#### [Task objective]
The copy you produce must hold every record exactly, and none of the images.

#### [Material for this task]
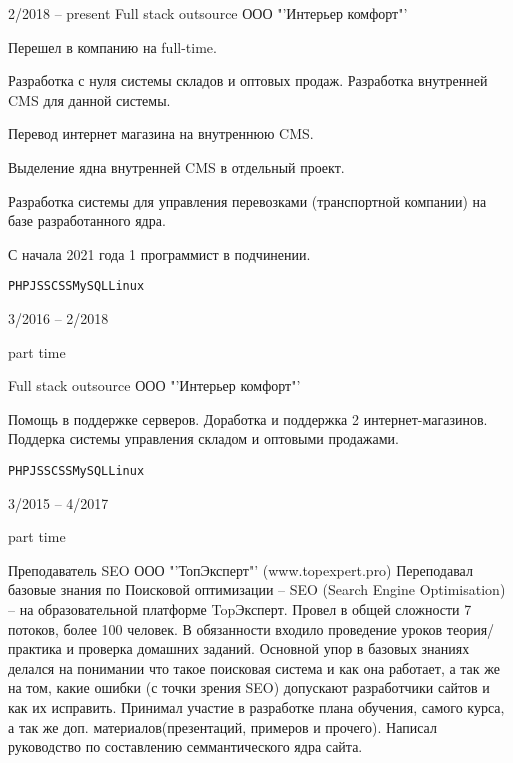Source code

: \documentclass[10pt]{tpl/developercv} %
\begin{document}



\begin{entrylist}
	\entry
		{2/2018 -- present}
		{Full stack outsource}
		{ООО "'Интерьер комфорт"' }
		{
    Перешел в компанию на full-time.

    Разработка с нуля системы складов и оптовых продаж. Разработка внутренней CMS для данной системы.

		Перевод интернет магазина на внутреннюю CMS.

		Выделение ядна внутренней CMS в отдельный проект.

		Разработка системы для управления перевозками (транспортной компании) на базе разработанного ядра.

		С начала 2021 года 1 программист в подчинении.

		\texttt{PHP}\slashsep\texttt{JS}\slashsep\texttt{SCSS}\slashsep\texttt{MySQL}\slashsep\texttt{Linux}}
    
	\entry
		{3/2016 -- 2/2018

		\footnotesize{part time}}
		{Full stack outsource}
		{ООО "'Интерьер комфорт"' }
		{Помощь в поддержке серверов. Доработка и поддержка 2 интернет-магазинов. Поддерка системы управления складом и оптовыми продажами.

		\texttt{PHP}\slashsep\texttt{JS}\slashsep\texttt{SCSS}\slashsep\texttt{MySQL}\slashsep\texttt{Linux}}

	\entry
		{3/2015 -- 4/2017

		\footnotesize{part time}}
		{Преподаватель SEO}
		{ООО "'ТопЭксперт"' (www.topexpert.pro)}
		{Переподавал базовые знания по Поисковой оптимизации -- SEO (Search Engine Optimisation) -- на образовательной платформе TopЭксперт. Провел в общей сложности 7 потоков, более 100 человек. В обязанности входило проведение уроков теория/практика и проверка домашних заданий. Основной упор в базовых знаниях делался на понимании что такое поисковая система и как она работает, а так же на том, какие ошибки (с точки зрения SEO) допускают разработчики сайтов и как их исправить. Принимал участие в разработке плана обучения, самого курса, а так же доп. материалов(презентаций, примеров и прочего). Написал руководство по составлению семмантического ядра сайта.}


\end{entrylist}
\end{document}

#### [Solved problem]
Source code

: \documentclass[10pt]{tpl/developercv} %
\begin{document}



\begin{entrylist}
	\entry
		{2/2018 -- present}
		{Full stack outsource}
		{ООО "'Интерьер комфорт"' }
		{
    Перешел в компанию на full-time.

    Разработка с нуля системы складов и оптовых продаж. Разработка внутренней CMS для данной системы.

		Перевод интернет магазина на внутреннюю CMS.

		Выделение ядна внутренней CMS в отдельный проект.

		Разработка системы для управления перевозками (транспортной компании) на базе разработанного ядра.

		С начала 2021 года 1 программист в подчинении.

		\texttt{PHP}\slashsep\texttt{JS}\slashsep\texttt{SCSS}\slashsep\texttt{MySQL}\slashsep\texttt{Linux}}
    
	\entry
		{3/2016 -- 2/2018

		\footnotesize{part time}}
		{Full stack outsource}
		{ООО "'Интерьер комфорт"' }
		{Помощь в поддержке серверов. Доработка и поддержка 2 интернет-магазинов. Поддерка системы управления складом и оптовыми продажами.

		\texttt{PHP}\slashsep\texttt{JS}\slashsep\texttt{SCSS}\slashsep\texttt{MySQL}\slashsep\texttt{Linux}}

	\entry
		{3/2015 -- 4/2017

		\footnotesize{part time}}
		{Преподаватель SEO}
		{ООО "'ТопЭксперт"' (www.topexpert.pro)}
		{Переподавал базовые знания по Поисковой оптимизации -- SEO (Search Engine Optimisation) -- на образовательной платформе TopЭксперт. Провел в общей сложности 7 потоков, более 100 человек. В обязанности входило проведение уроков теория/практика и проверка домашних заданий. Основной упор в базовых знаниях делался на понимании что такое поисковая система и как она работает, а так же на том, какие ошибки (с точки зрения SEO) допускают разработчики сайтов и как их исправить. Принимал участие в разработке плана обучения, самого курса, а так же доп. материалов(презентаций, примеров и прочего). Написал руководство по составлению семмантического ядра сайта.}


\end{entrylist}
\end{document}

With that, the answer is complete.